If you have a lot of data in a table, and you have never vacuumed, you
might as well not have any indices.  It'd be nice if you could seperate
the stat update from the storage reclaim.  Actually, it'd be nice if you
could reuse storage, so that an actual vacuum wouldn't be necessary unless
you just wanted to free up disk space you might end up using again anyway.

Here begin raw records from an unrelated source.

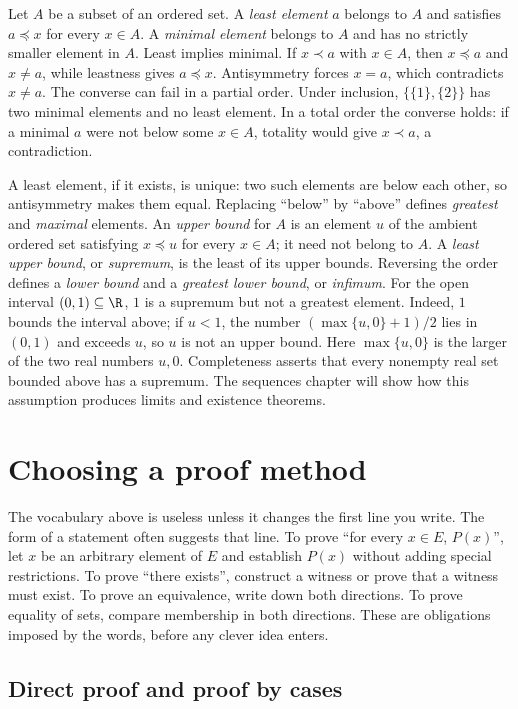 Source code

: Let $A$ be a subset of an ordered set. A \emph{least element} $a$ belongs to $A$
and satisfies $a\preceq x$ for every $x\in A$. A \emph{minimal element} belongs
to $A$ and has no strictly smaller element in $A$. Least implies minimal.
If $x\prec a$ with $x\in A$, then $x\preceq a$ and $x\ne a$, while leastness gives
$a\preceq x$. Antisymmetry forces $x=a$, which contradicts $x\ne a$. The converse
can fail in a partial order. Under inclusion, $\{\{1\},\{2\}\}$ has two minimal
elements and no least element. In a total order the converse holds: if a minimal
$a$ were not below some $x\in A$, totality would give $x\prec a$, a contradiction.

A least element, if it exists, is unique: two such elements are below each other,
so antisymmetry makes them equal.
Replacing ``below'' by ``above'' defines \emph{greatest} and \emph{maximal} elements.
An \emph{upper bound} for $A$ is an element $u$ of the ambient ordered set satisfying
$x\preceq u$ for every $x\in A$; it need not belong to $A$. A \emph{least upper
bound}, or \emph{supremum}, is the least of its upper bounds. Reversing the order
defines a \emph{lower bound} and a \emph{greatest lower bound}, or \emph{infimum}.
For the open interval $(0,1)\subseteq\R$, $1$ is a supremum but not a greatest element.
Indeed, $1$ bounds the interval above; if $u<1$, the number
$(\max\{u,0\}+1)/2$ lies in $(0,1)$ and exceeds $u$, so $u$ is not an upper bound.
Here $\max\{u,0\}$ is the larger of the two real numbers $u,0$.
Completeness asserts that every
nonempty real set bounded above has a supremum. The sequences chapter will show
how this assumption produces limits and existence theorems.

\section{Choosing a proof method}

The vocabulary above is useless unless it changes the first line you write.
The form of a statement often suggests that line. To prove
``for every $x\in E$, $P(x)$'', let $x$ be an arbitrary element of $E$ and
establish $P(x)$ without adding special restrictions. To prove ``there exists'',
construct a witness or prove that a witness must exist. To prove an equivalence,
write down both directions. To prove equality of sets, compare membership in
both directions. These are obligations imposed by the words, before any clever idea enters.

\subsection*{Direct proof and proof by cases}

    The vacuum also doesn't seem to be very efficient.  In one of my
databases, a vacuum could take in excess of 24 hours, while I've written a
small SQL script that does a select rename and a insert into select from
that will do the same job in about ten minutes.  This is a database that
cannot lock for more than a few minutes.

# actually, there has been talk about, and work started on, getting rid
# of the 'locking' issue...with the MVCC code, the lock *shouldn't* be
# required anymore, but Tom Lane(?) did some preliminary work on
# removing this for v7.0 and ran into a few roadblocks, especially where
# there was the risk of simultaneous vacuum's happening...wasn't a
# pretty sight, if memory serves...

    Couldn't you just keep the pg_vlock and only have it honored by
vacuum?  That would be neat if other stuff could happen during a vacuum.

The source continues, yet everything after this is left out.